TASK OBJECTIVE: From the entries below, copy every line where the string "Summarization" appears.

☆ ☆ ☆ ☆ ☆ ☆ ☆

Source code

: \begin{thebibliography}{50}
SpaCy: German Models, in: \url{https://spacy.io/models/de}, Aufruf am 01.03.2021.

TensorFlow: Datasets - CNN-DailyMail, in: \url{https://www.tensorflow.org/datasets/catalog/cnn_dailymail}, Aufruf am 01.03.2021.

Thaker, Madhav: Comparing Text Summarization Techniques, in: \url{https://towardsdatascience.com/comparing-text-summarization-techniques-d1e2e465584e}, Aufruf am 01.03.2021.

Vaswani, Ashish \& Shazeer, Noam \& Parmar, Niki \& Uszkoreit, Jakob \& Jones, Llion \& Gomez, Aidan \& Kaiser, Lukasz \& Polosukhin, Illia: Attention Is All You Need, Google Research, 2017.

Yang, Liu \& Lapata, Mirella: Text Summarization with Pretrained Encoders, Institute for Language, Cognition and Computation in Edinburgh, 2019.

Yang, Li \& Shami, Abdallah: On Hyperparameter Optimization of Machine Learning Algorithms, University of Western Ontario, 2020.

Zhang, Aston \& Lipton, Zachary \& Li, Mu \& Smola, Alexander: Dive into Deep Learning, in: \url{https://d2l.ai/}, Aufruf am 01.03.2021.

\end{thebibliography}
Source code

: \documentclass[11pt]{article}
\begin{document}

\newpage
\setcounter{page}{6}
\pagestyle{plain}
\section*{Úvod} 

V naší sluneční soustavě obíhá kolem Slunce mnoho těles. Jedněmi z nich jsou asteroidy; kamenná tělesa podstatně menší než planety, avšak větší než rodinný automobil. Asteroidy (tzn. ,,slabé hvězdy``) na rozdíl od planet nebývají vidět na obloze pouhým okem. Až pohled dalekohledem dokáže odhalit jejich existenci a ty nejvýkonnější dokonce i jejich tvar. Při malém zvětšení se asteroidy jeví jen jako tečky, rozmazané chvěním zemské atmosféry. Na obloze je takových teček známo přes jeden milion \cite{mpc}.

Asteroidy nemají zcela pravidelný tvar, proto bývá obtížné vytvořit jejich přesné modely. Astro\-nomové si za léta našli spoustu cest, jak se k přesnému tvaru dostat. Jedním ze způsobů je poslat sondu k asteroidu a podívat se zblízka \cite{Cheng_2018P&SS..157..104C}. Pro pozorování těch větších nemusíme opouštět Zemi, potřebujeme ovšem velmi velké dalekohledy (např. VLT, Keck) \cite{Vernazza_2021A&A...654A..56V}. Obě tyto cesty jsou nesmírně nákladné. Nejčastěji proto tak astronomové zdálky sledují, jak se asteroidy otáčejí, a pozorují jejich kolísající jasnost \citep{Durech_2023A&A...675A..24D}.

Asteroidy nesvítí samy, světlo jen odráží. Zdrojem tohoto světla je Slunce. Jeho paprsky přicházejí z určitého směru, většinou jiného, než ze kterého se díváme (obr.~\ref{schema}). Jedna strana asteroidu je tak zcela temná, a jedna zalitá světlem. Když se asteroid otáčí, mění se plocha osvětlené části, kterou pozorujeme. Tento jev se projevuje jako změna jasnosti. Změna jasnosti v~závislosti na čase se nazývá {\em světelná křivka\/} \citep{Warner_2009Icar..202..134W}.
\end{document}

☆ ☆ ☆ ☆ ☆ ☆ ☆

YOUR SOLUTION:
Thaker, Madhav: Comparing Text Summarization Techniques, in: \url{https://towardsdatascience.com/comparing-text-summarization-techniques-d1e2e465584e}, Aufruf am 01.03.2021.
Yang, Liu \& Lapata, Mirella: Text Summarization with Pretrained Encoders, Institute for Language, Cognition and Computation in Edinburgh, 2019.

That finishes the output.